** SOURCE DATA **

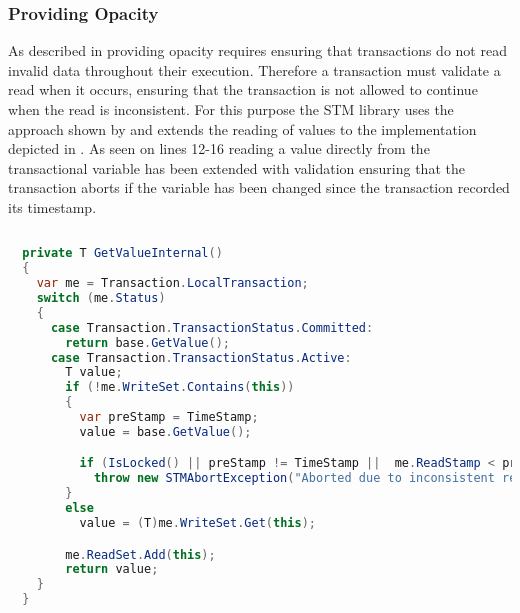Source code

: \subsubsection{Providing Opacity}As described in  providing opacity requires ensuring that transactions do not read invalid data throughout their execution. Therefore a transaction must validate a read when it occurs, ensuring that the transaction is not allowed to continue when the read is inconsistent. For this purpose the \ac{STM} library uses the approach shown by \cite[p. 117]{harris2010transactional} and extends the reading of values to the implementation depicted in . As seen on lines 12-16 reading a value directly from the transactional variable has been extended with validation ensuring that the transaction aborts if the variable has been changed since the transaction recorded its timestamp.
\begin{lstlisting}[label=lst:library_opacity,
  caption={Providing Opacity},
  language=Java,  
  showspaces=false,
  showtabs=false,
  breaklines=true,
  showstringspaces=false,
  breakatwhitespace=true,
  commentstyle=\color{greencomments},
  keywordstyle=\color{bluekeywords},
  stringstyle=\color{redstrings},
  morekeywords={atomic, retry, orElse, var, get, set}]  % Start your code-block
  
  private T GetValueInternal()
  {
    var me = Transaction.LocalTransaction;
    switch (me.Status)
    {
      case Transaction.TransactionStatus.Committed:
        return base.GetValue();
      case Transaction.TransactionStatus.Active:
        T value;
        if (!me.WriteSet.Contains(this))
        {
          var preStamp = TimeStamp;
          value = base.GetValue();

          if (IsLocked() || preStamp != TimeStamp ||  me.ReadStamp < preStamp)
            throw new STMAbortException("Aborted due to inconsistent read");
        }
        else
          value = (T)me.WriteSet.Get(this);

        me.ReadSet.Add(this);
        return value;
    }
  }
\end{lstlisting}

\worksheetend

** TASK ITEM **
Your answer should reproduce each line of the listing that holds the word "case".

** REPLY **
      case Transaction.TransactionStatus.Committed:
      case Transaction.TransactionStatus.Active:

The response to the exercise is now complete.